L'appel à la grève s'étend jusque lundi «pour que les femmes puissent faire grève même si elles ne travaillent pas le dimanche», précise-t-elle. «En prolongeant, nous voulons aussi mettre l'accent sur le travail de nuit.»

L'action est soutenue par la FGTB, qui a déposé un préavis de grève. Le syndicat socialiste met en avant l'écart salarial global entre les hommes et les femmes, qui pointe à plus de 23% en Belgique. «Sans parler des discriminations à l'embauche, de l'inégale répartition des tâches ou encore de la difficile combinaison vie privée/vie professionnelle qui demeure un véritable frein à l'émancipation des femmes travailleuses.»

Nombreux combats

Les revendications brandies par le collecti.ef sont identiques à celles de l'an passé et portent sur le travail, le corps et les sexualités, les violences, l'éducation, l'écologie ou encore les frontières.

Il s'agit de lutter contre la précarité qui touche davantage de femmes, contre les inégalités salariales, contre les violences, qu'elles soient domestiques, sexuelles, médicales, gynécologiques... Les grévistes protestent notamment contre le manque de crèches et dénoncent que le travail domestique soit principalement pris en charge par les femmes, un travail gratuit ou peu rémunéré, invisible et qui impose une charge mentale.

 

Pour faire entendre la voix des femmes et lutter pour leurs droits, le collecti.ef occupera dimanche la place de l'Albertine à Bruxelles, de 10h00 à 14h00. Une manifestation s'ébranlera à 14h00 du carrefour de l'Europe. L'an dernier, le rassemblement avait réuni 15.000 personnes. Un appel à faire du bruit est en outre lancé lundi, entre 11h00 et 14h00.

Actions décentralisées

Les actions seront aussi éparpillées dans toute la Belgique. «Cette année, on a décidé de décentraliser. On a plusieurs groupes de mobilisation, qui peuvent être régionaux ou selon les intérêts», explique Adeline.

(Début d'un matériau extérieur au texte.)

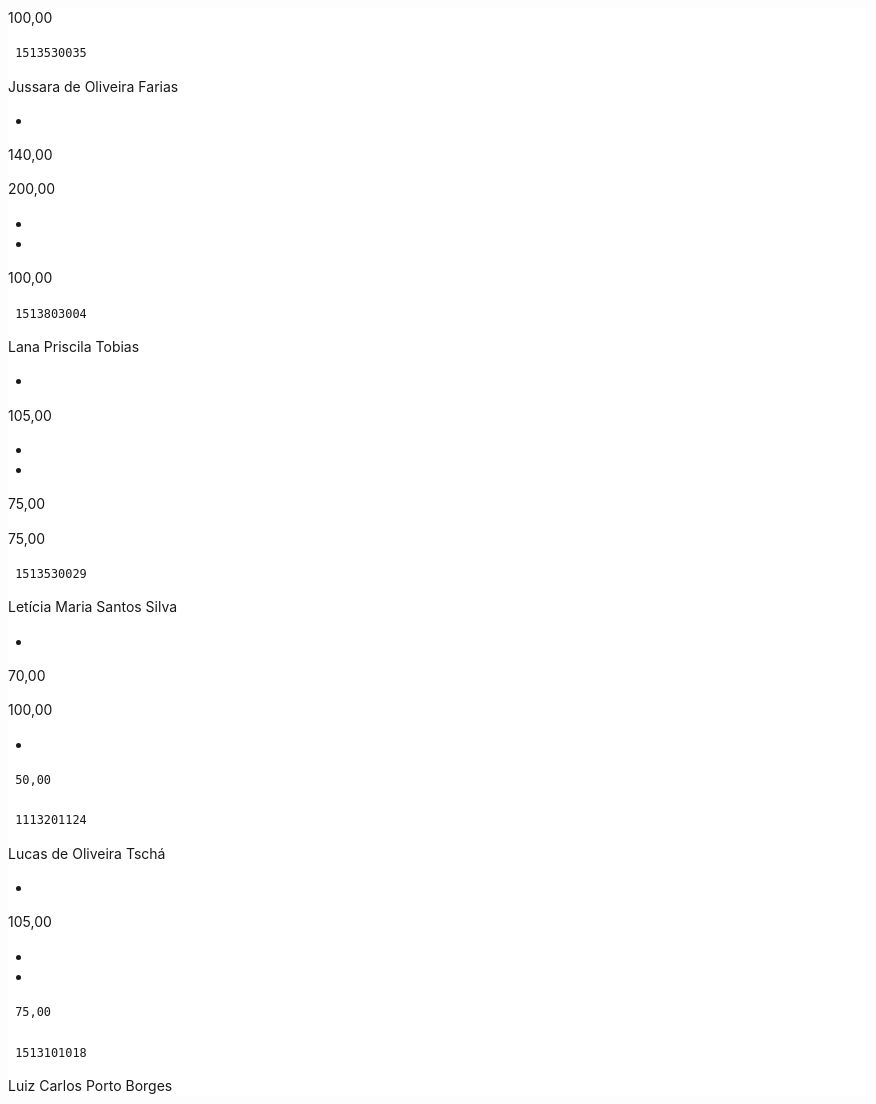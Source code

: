    100,00

     1513530035

   Jussara de Oliveira Farias

   -

   140,00

   200,00

   -

   -

   100,00

     1513803004

   Lana Priscila Tobias

   -

   105,00

   -

   -

   75,00

   75,00

     1513530029

   Letícia Maria Santos Silva

   -

   70,00

   100,00

   -

     50,00

     1113201124

   Lucas de Oliveira Tschá

   -

   105,00

   -

   -

     75,00

     1513101018

   Luiz Carlos Porto Borges
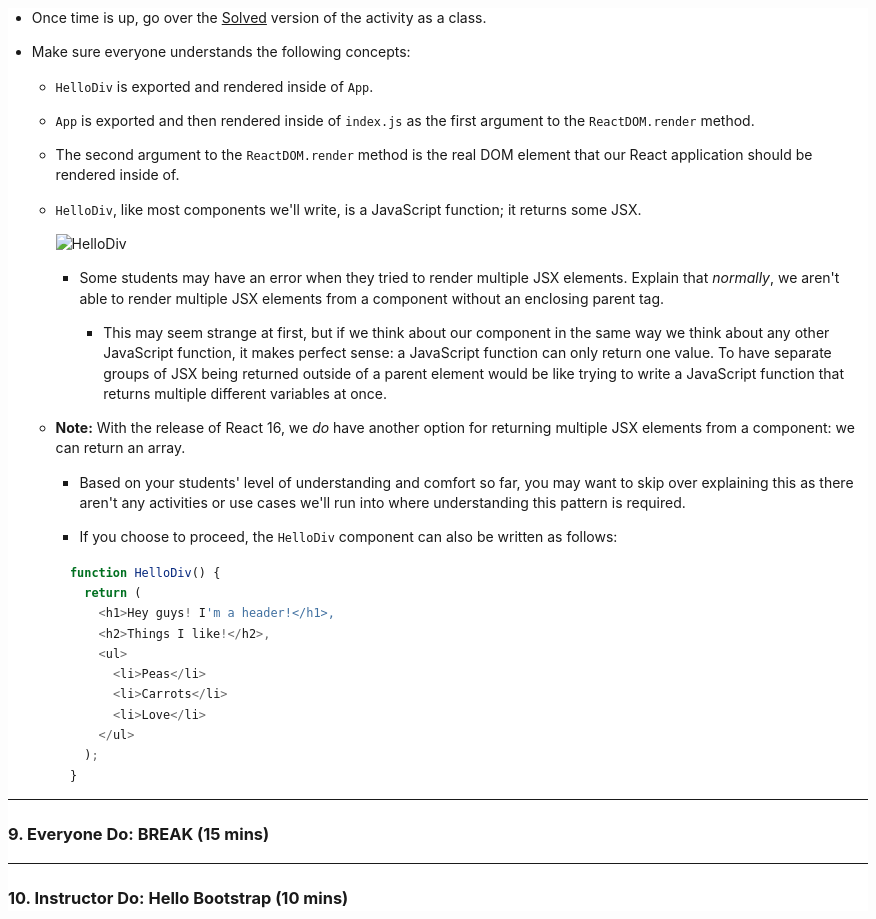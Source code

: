 * Once time is up, go over the [Solved](../../../../01-Class-Content/19-react/01-Activities/03-Stu_HelloDiv/Solved) version of the activity as a class.

* Make sure everyone understands the following concepts:

  * `HelloDiv` is exported and rendered inside of `App`.

  * `App` is exported and then rendered inside of `index.js` as the first argument to the `ReactDOM.render` method.

  * The second argument to the `ReactDOM.render` method is the real DOM element that our React application should be rendered inside of.

  * `HelloDiv`, like most components we'll write, is a JavaScript function; it returns some JSX.

    ![HelloDiv](Images/03-HelloDiv.png)

    * Some students may have an error when they tried to render multiple JSX elements. Explain that _normally_, we aren't able to render multiple JSX elements from a component without an enclosing parent tag.

      * This may seem strange at first, but if we think about our component in the same way we think about any other JavaScript function, it makes perfect sense: a JavaScript function can only return one value. To have separate groups of JSX being returned outside of a parent element would be like trying to write a JavaScript function that returns multiple different variables at once.

  * **Note:** With the release of React 16, we _do_ have another option for returning multiple JSX elements from a component: we can return an array.

    * Based on your students' level of understanding and comfort so far, you may want to skip over explaining this as there aren't any activities or use cases we'll run into where understanding this pattern is required.

    * If you choose to proceed, the `HelloDiv` component can also be written as follows:

    ```js
      function HelloDiv() {
        return (
          <h1>Hey guys! I'm a header!</h1>,
          <h2>Things I like!</h2>,
          <ul>
            <li>Peas</li>
            <li>Carrots</li>
            <li>Love</li>
          </ul>
        );
      }
    ```

- - -

### 9. Everyone Do: BREAK (15 mins)

- - -

### 10. Instructor Do: Hello Bootstrap (10 mins)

A l'Université libre de Bruxelles par exemple, les étudiantes et chercheuses se mobilisent pour revendiquer des droits spécifiques à leur secteur. Être chercheuse implique d'évoluer dans un milieu très compétitif, avec des «contrats qui arrivent souvent vers la trentaine», explique Charlotte Casier, chercheuse à l'ULB. En outre, «c'est quasiment impossible d'avoir un poste de professeure fixe sans avoir fait un séjour à l'étranger. Or, c'est problématique lorsqu'on a des enfants».

Ces chercheuses s'inscrivent aussi en solidarité avec les travailleuses du personnel administratif et de la sous-traitance (nettoyage, restauration...). «On se bat pour que les employées des sous-traitants aient accès aux mêmes avantages que les employées de l'université, ce qui n'est pas le cas pour l'instant. Alors que nous travaillons toutes au même endroit», dénonce Charlotte Casier.

Revendications étudiantes

Les étudiantes de l'université bruxelloise se joignent aussi au mouvement de grève car «nous sommes déjà exposées aux inégalités», témoigne Mathilde. «Nous considérons que nous fournissons un travail qui n'est pas reconnu comme tel», argue-t-elle. Une des revendications portées par le groupe porte sur la rémunération des stages. Une démarche féministe car «la plupart des stages obligatoires non rémunérés sont dans des filières du care, très féminisées. Comme les étudiantes en infirmerie qui prestent beaucoup d'heures gratuitement. En polytechnique par exemple, où il y a beaucoup plus d'hommes, on peut être rémunéré», détaille-t-elle.

Le mouvement des étudiantes de l'ULB (dont les revendications concernent toutes les universités, souligne Mathilde) veut aussi lutter contre la précarité étudiante qui, si elle touche toute la population estudiantine, affecte différemment les femmes. «Par exemple, être mère et étudiante expose à davantage de risques de précarité», expose Mathilde.

«L'action de l'an dernier a apporté davantage de visibilité. Maintenant, le 8 mars est devenu une date importante», estime Mathilde. La première grève «a surtout eu un impact médiatique», pointe Adeline, du collecti.ef, ajoutant que «si on continue, c'est qu'on attend toujours du changement. La société reste très largement patriarcale».